Tribunal Administratif de la Guyane — Décision N° TA106-2200818

jeudi 26 septembre 2024

JuridictionTribunal Administratif de la Guyane
SectionTribunal Administratif de la Guyane
N° DossierTA106-2200818
TypeDécision
RecoursExcès de pouvoir
PublicationC
Avocat requérantLATOUR ANNE

Texte intégral

Vu la procédure suivante :

Par une requête et un mémoire, enregistrés le 21 juin 2022 et le 1er août 2023,

Mme D B, représentée par Me Latour, demande au tribunal :

1°) d'annuler l'arrêté du 24 mars 2022 par lequel le ministre du travail, de l'emploi et de l'insertion et le ministre des solidarités et de la santé ont mis fin à sa formation en qualité d'inspecteur-élève de l'action sanitaire et sociale à compter du 1er avril 2022 ainsi que la décision du 20 juin 2022 par laquelle la ministre des solidarités et de la santé a rejeté son recours gracieux contre l'arrêté du 24 mars 2022 ;

2°) d'enjoindre aux ministères sociaux, dans un délai de 15 jours à compter de la notification du jugement à intervenir, sous astreinte de 100 euros par jour de retard, à titre principal, de prononcer sa titularisation en tant qu'inspecteur de l'action sanitaire et sociale ou, à titre subsidiaire, de prononcer la prolongation de son stage et de la réintégrer dans la formation d'inspecteur-élève de l'action sanitaire et sociale ;

3°) de mettre à la charge de l'Etat la somme de 3 000 euros au titre de l'article L. 761-1 du code de justice administrative et 13 euros au titre des droits de plaidoirie.

Elle soutient que :

- l'arrêté du 24 mars 2022 et la décision du 20 juin 2022 sont entachés d'incompétence ;

- ces décisions sont insuffisamment motivées ;

- elle n'a pas été invitée à présenter ses observations avant les décisions attaquées ;

- l'arrêté du 24 mars 2022 est entaché de vice de procédure d'une part car sa note d'étude de cas intégrée à visée professionnelle n'a pas été correctement portée à la connaissance du jury, en méconnaissance des principes d'égalité de traitement des élèves, d'équité et d'impartialité de la notation et d'autre part car sa note de stage d'exercice professionnel a fait l'objet d'une notation non corrélée avec son appréciation littérale et n'a pas fait l'objet d'un nouvel examen alors que l'appréciation littérale avait été revue ;

- il repose sur des faits matériellement inexacts ;

- l'arrêté du 24 mars 2022 et la décision du 20 juin 2022 sont entachés d'erreur manifeste d'appréciation et disproportionnés.

Par un mémoire en défense enregistré le 31 mars 2023, le ministre de la santé et de la prévention conclut au rejet de la requête.
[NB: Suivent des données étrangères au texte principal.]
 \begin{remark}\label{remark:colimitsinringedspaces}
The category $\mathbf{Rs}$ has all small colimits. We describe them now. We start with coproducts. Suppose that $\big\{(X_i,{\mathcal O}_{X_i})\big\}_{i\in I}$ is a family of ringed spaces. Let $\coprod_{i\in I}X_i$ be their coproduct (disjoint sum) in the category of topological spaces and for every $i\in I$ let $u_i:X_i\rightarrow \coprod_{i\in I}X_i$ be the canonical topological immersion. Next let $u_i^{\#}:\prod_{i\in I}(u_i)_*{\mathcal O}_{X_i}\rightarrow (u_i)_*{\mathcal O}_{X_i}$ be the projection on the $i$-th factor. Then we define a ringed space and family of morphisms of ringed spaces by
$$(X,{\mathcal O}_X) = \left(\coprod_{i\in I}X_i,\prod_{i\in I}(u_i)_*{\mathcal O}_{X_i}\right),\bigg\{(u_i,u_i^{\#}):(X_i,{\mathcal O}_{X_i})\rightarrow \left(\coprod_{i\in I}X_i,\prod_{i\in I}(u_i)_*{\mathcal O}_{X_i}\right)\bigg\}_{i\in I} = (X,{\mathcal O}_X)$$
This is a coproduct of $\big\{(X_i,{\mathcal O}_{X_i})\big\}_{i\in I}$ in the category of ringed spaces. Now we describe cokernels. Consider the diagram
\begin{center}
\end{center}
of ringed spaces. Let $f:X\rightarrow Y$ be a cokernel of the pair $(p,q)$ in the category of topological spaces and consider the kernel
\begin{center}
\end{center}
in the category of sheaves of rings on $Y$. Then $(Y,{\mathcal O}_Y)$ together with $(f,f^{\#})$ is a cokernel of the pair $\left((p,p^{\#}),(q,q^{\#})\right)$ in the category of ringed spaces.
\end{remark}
Il fait valoir qu'aucun des moyens soulevés n'est fondé.

Vu :

- les autres pièces du dossier.

Vu :

- le code général de la fonction publique ;

- le code des relations entre le public et l'administration ;

- le décret n°2002-1569 du 24 décembre 2002 ;

- l'arrêté du 20 avril 2016 relatif à la formation initiale et à la formation d'adaptation à l'emploi des inspecteurs de l'action sanitaire et sociale et de la formation d'adaptation à l'emploi des inspecteurs principaux de l'action sanitaire et sociale ;

- le code de justice administrative.

Les parties ont été régulièrement averties du jour de l'audience.
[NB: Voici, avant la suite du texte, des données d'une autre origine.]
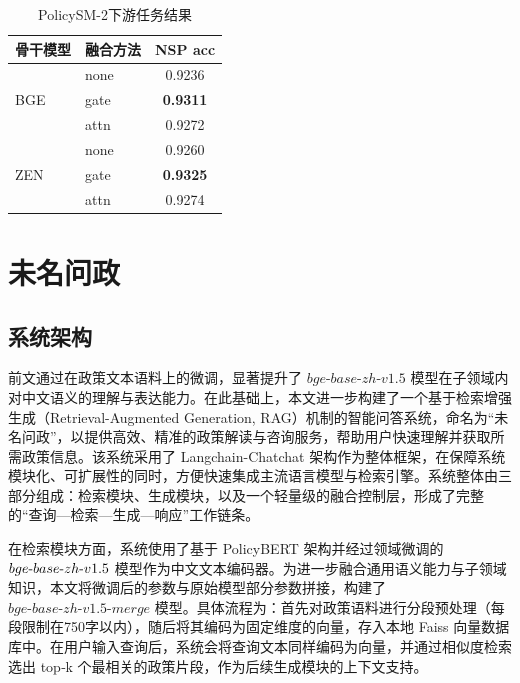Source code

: \documentclass[12pt, a4paper]{ctexart}
\begin{document}
  \begin{table}[htbp]
    \renewcommand{\arraystretch}{1}
    \centering
    \caption{PolicySM-2下游任务结果}
    \begin{tabular}{llc}
      \toprule
      骨干模型 & 融合方法 & NSP acc \\
      \midrule
      \multirow{3}{*}{BGE}
        & none & 0.9236 \\
        & gate & \textbf{0.9311} \\
        & attn & 0.9272 \\
      \midrule
      \multirow{3}{*}{ZEN}
        & none & 0.9260 \\
        & gate & \textbf{0.9325} \\
        & attn & 0.9274 \\
      \bottomrule
    \end{tabular}
    \label{tab:nsp-results}
  \end{table}

\newpage
\section{未名问政}

\subsection{系统架构}

前文通过在政策文本语料上的微调，显著提升了 $bge\text{-}base\text{-}zh\text{-}v1.5$ 模型在子领域内对中文语义的理解与表达能力。在此基础上，本文进一步构建了一个基于检索增强生成（Retrieval-Augmented Generation, RAG）机制的智能问答系统，命名为“未名问政”，以提供高效、精准的政策解读与咨询服务，帮助用户快速理解并获取所需政策信息。该系统采用了 Langchain-Chatchat 架构作为整体框架，在保障系统模块化、可扩展性的同时，方便快速集成主流语言模型与检索引擎。系统整体由三部分组成：检索模块、生成模块，以及一个轻量级的融合控制层，形成了完整的“查询—检索—生成—响应”工作链条。

在检索模块方面，系统使用了基于 PolicyBERT 架构并经过领域微调的 $bge\text{-}base\text{-}\\zh\text{-}v1.5$ 模型作为中文文本编码器。为进一步融合通用语义能力与子领域知识，本文将微调后的参数与原始模型部分参数拼接，构建了 $bge\text{-}base\text{-}zh\text{-}v1.5\text{-}merge$ 模型。具体流程为：首先对政策语料进行分段预处理（每段限制在750字以内），随后将其编码为固定维度的向量，存入本地 Faiss 向量数据库中。在用户输入查询后，系统会将查询文本同样编码为向量，并通过相似度检索选出 top‑k 个最相关的政策片段，作为后续生成模块的上下文支持。
\end{document}
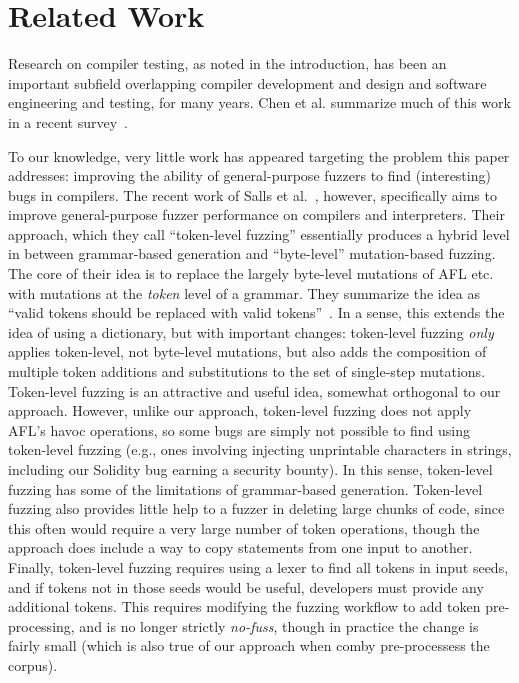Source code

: \section{Related Work}

Research on compiler testing, as noted in the introduction, has been an important subfield overlapping compiler development and design and software engineering and testing, for many years.  Chen et al. summarize much of this work in a recent survey~\cite{chen2020survey}.

To our knowledge, very little work has appeared targeting the problem this paper addresses: improving the ability of general-purpose fuzzers to find (interesting) bugs in compilers.  The recent work of Salls et al.~\cite{Salls2021TokenLevel}, however, specifically aims to improve general-purpose fuzzer performance on compilers and interpreters.  Their approach, which they call ``token-level fuzzing'' essentially produces a hybrid level in between grammar-based generation and ``byte-level'' mutation-based fuzzing.  The core of their idea is to replace the largely byte-level mutations of AFL etc. with mutations at the \emph{token} level of a grammar.  They summarize the idea as ``valid tokens should be replaced with valid tokens''~\cite{Salls2021TokenLevel}.  In a sense, this extends the idea of using a dictionary, but with important changes:  token-level fuzzing \emph{only} applies token-level, not byte-level mutations, but also adds the composition of multiple token additions and substitutions to the set of single-step mutations.  Token-level fuzzing is an attractive and useful idea, somewhat orthogonal to our approach.  However, unlike our approach, token-level fuzzing does not apply AFL's havoc operations, so some bugs are simply not possible to find using token-level fuzzing (e.g., ones involving injecting unprintable characters in strings, including our Solidity bug earning a security bounty).  In this sense, token-level fuzzing has some of the limitations of grammar-based generation.  Token-level fuzzing also provides little help to a fuzzer in deleting large chunks of code, since this often would require a very large number of token operations, though the approach does include a way to copy statements from one input to another.  Finally, token-level fuzzing requires using a lexer to find all tokens in input seeds, and if tokens not in those seeds would be useful, developers must provide any additional tokens.  This requires modifying the fuzzing workflow to add token pre-processing, and is no longer strictly \emph{no-fuss}, though in practice the change is fairly small (which is also true of our approach when comby pre-processess the corpus).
Ont été entendus au cours de l'audience publique :

- le rapport de Mme Schor,

- les conclusions de M. Gillmann, rapporteur public,

- et les observations de Mme B.

Considérant ce qui suit :

1. Mme B, cadre de santé paramédicale, après avoir réussi le concours d'entrée à l'école des hautes études en santé publique (EHESP), a débuté la formation d'inspecteur de l'action sanitaire et sociale en janvier 2021. Par un arrêté du 24 mars 2022, le ministre du travail, de l'emploi et de l'insertion et le ministre des solidarités et de la santé ont mis fin à cette formation à compter du 1er avril 2022 et ont prononcé la réintégration de Mme B dans son corps d'origine, et par une décision du 20 juin 2022, la ministre des solidarités et de la santé a rejeté le recours gracieux de Mme B contre l'arrêté du 24 mars 2022. Par la présente requête, Mme B demande au tribunal d'annuler ces deux décisions.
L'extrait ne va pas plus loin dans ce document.